The first chapter analyzes modern approaches to fire resistance assessment of steel-reinforced concrete slabs, particularly those with profiled steel sheeting. Both experimental and calculation methods used in Ukraine and abroad have been studied. Problems related to accuracy, complexity and cost of existing methodologies are outlined. The need to improve approaches to determining fire resistance limits taking into account the features of actual structures, fire conditions and the influence of mechanical loading has been identified. The purpose and objectives of the dissertation research are formulated.
The second chapter investigates thermal processes occurring in steel-reinforced concrete slabs with profiled steel sheeting during fire exposure. Computational fluid dynamics (CFD) software was employed for this purpose. The specifics of computational mesh construction, selection of boundary conditions and model configuration are analyzed in detail. Temperature exposure modeling was performed for various scenarios, which allowed determining temperature distribution patterns in slab cross-sections and drawing conclusions about their thermal behavior.

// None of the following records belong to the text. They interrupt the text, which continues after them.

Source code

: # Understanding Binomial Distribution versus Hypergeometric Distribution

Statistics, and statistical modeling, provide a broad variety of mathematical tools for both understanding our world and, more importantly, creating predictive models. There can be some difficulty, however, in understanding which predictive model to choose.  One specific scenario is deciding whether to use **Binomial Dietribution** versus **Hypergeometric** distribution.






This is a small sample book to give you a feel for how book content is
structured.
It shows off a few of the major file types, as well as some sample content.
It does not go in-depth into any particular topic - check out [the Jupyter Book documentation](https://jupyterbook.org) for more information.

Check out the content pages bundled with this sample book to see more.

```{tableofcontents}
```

The third chapter develops an experimental methodology for fire testing of steel-reinforced concrete slab specimens in a specially designed small-scale fire testing furnace. Requirements for furnace parameters, heating configuration, sensor characteristics and specimen mounting methods are determined. The process of specimen fabrication, conditioning under normal conditions and subsequent heating is described. The experimental procedure and results are presented. Temperature values were recorded at control points in the cross-section, which became the basis for subsequent calculations. The obtained data confirmed the feasibility of using a simplified testing model for fire resistance research.
The fourth chapter presents an improved methodology for fire resistance assessment of steel-reinforced concrete slabs, which involves temperature field reconstruction based on point measurements in a small-scale fire furnace. The proposed approach allows accounting for slab profile features and non-uniform heating without full-scale testing. Compliance of the temperature regime with the standard fire curve, negligible influence of slab orientation on results, and 30% reduction in measurement equipment requirements were confirmed. The fire resistance limit according to the load-bearing capacity criterion (239 minutes) was determined, validated by numerical analysis and consistent with data from scientific sources, which allows recommending the methodology for practical application.

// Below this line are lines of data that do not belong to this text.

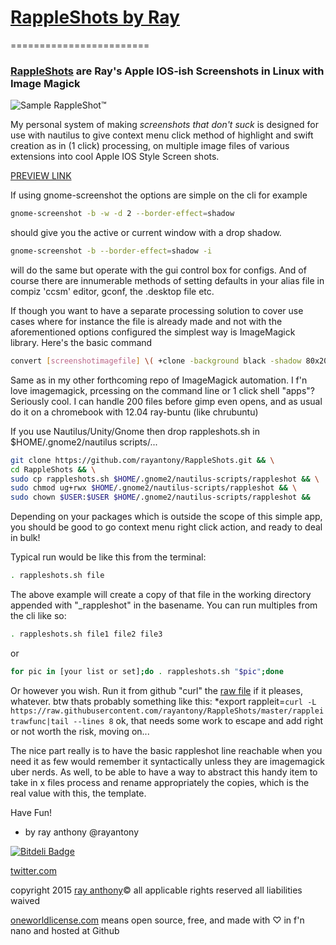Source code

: # [RappleShots by Ray](https://github.com/rayantony/RappleShots/)
========================

### [RappleShots](https://github.com/rayantony/RappleShots/) are Ray's Apple IOS-ish Screenshots in Linux with Image Magick

![Sample RappleShot&trade;](https://d39dlwgeopmdw0.cloudfront.net/assets/test/rappleshots/thrones_rappleshot.png)

My personal system of making *screenshots that don't suck* is designed for use with nautilus to give context menu click method of highlight and swift creation as in (1 click) processing, on multiple image files of various extensions into cool Apple IOS Style Screen shots. 

[PREVIEW LINK](http://statspring.com/?https://raw.githubusercontent.com/rayantony/RappleShots/master/demo.html)

If using gnome-screenshot the options are simple on the cli for example 
```bash
gnome-screenshot -b -w -d 2 --border-effect=shadow
```
should give you the active or current window with a drop shadow. 
```bash
gnome-screenshot -b --border-effect=shadow -i 
```
will do the same but operate with the gui control box for configs. And of course there are innumerable methods of setting defaults in your alias file in compiz 'ccsm' editor, gconf, the .desktop file etc.

If though you want to have a separate processing solution to cover use cases where for instance the file is already made and not with the aforementioned options configured the simplest way is ImageMagick library. Here's the basic command 
```bash
convert [screenshotimagefile] \( +clone -background black -shadow 80x20+0+15 \) +swap -background transparent -layers merge +repage [screenshotimagefile_rappleshot_style]
```

Same as in my other forthcoming repo of ImageMagick automation. I f'n love imagemagick, prcessing on the command line or 1 click shell "apps"? Seriously cool. I can handle 200 files before gimp even opens, and as usual do it on a chromebook with 12.04 ray-buntu (like chrubuntu) 

If you use Nautilus/Unity/Gnome then drop rappleshots.sh in $HOME/.gnome2/nautilus scripts/... 
```bash
git clone https://github.com/rayantony/RappleShots.git && \
cd RappleShots && \
sudo cp rappleshots.sh $HOME/.gnome2/nautilus-scripts/rappleshot && \
sudo chmod ug+rwx $HOME/.gnome2/nautilus-scripts/rappleshot && \
sudo chown $USER:$USER $HOME/.gnome2/nautilus-scripts/rappleshot &&
```
Depending on your packages which is outside the scope of this simple app, you should be good to go context menu right click action, and ready to deal in bulk!

Typical run would be like this from the terminal:
```bash
. rappleshots.sh file
```
The above example will create a copy of that file in the working directory appended with "_rappleshot" in the basename. You can run multiples from the cli like so:
```bash
. rappleshots.sh file1 file2 file3
```
or
```bash
for pic in [your list or set];do . rappleshots.sh "$pic";done
```

Or however you wish. Run it from github "curl" the [raw file](https://raw.githubusercontent.com/rayantony/RappleShots/master/rappleshots.sh) if it pleases, whatever. btw thats probably something like this: *export rappleit=`curl -L https://raw.githubusercontent.com/rayantony/RappleShots/master/rappleitrawfunc|tail --lines 8`
ok, that needs some work to escape and add right or not worth the risk, moving on...

The nice part really is to have the basic rappleshot line reachable when you need it as few would remember it syntactically unless they are imagemagick uber nerds. As well, to be able to have a way to abstract this handy item to take in x files process and rename appropriately the copies, which is the real value with this, the template.


Have Fun!
- by ray anthony 
@rayantony

[![Bitdeli Badge](https://d2weczhvl823v0.cloudfront.net/rayantony/RappleShots/trend.png)](https://bitdeli.com/free "Bitdeli Badge")

 [twitter.com](http://platform.twitter.com/widgets/follow_button.html?screen_name=rayanthonyrcc)
 
 copyright 2015 [ray anthony](http://rayanthony.io)&copy; all applicable rights reserved all liabilities waived
 
 [oneworldlicense.com](http://oneworldlicense.com) means open source, free, and made with ♡ in f'n nano and hosted at Github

The fifth chapter develops a step-by-step algorithm consisting of 9 stages for assessing the fire resistance limit of steel-reinforced concrete slabs with profiled steel sheeting, combining experimental and numerical methods. An improved implementation scheme for the methodology using a small-scale fire furnace is presented, accounting for specimen structural features and thermal conditions. Optimal parameters for specimen dimensions, installation configuration, burner placement and sealing requirements for air-tightness are substantiated. Post-fire residual load-bearing capacity calculation was performed, confirming the approach effectiveness. The list of mandatory experimental data for calculations is determined, and the use of Fisher's F-criterion for result verification is recommended.

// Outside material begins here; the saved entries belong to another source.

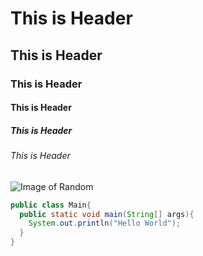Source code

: # This is Header
## This is Header
### This is Header
#### This is Header
##### This is Header
###### This is Header
![Image of Random](https://images.pexels.com/photos/16776919/pexels-photo-16776919/free-photo-of-blue-motor-scooter-standing-outside-a-beauty-center.jpeg?auto=compress&cs=tinysrgb&w=600&lazy=load)

```java
public class Main{
  public static void main(String[] args){
    System.out.println("Hello World");
  }
}
```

Practical significance of the obtained results
Consists in developing an effective experimental-computational methodology for fire resistance limit assessment of steel-reinforced concrete slabs with profiled steel sheeting, which allows reducing full-scale fire testing volumes through the use of small-scale fire testing installations without loss of assessment accuracy; adapting the method to various slab types with steel profile rib heights up to 52 mm, accounting for actual reinforcement, geometry and thermal loading conditions; improving accuracy of temperature field and structural element strength calculations during fire exposure; integrating the proposed methodology into engineering calculation practice using Mathcad and ANSYS software, which facilitates automation of the fire resistance limit determination process; improving the regulatory and technical framework for testing and design of reinforced concrete structures for fire resistance.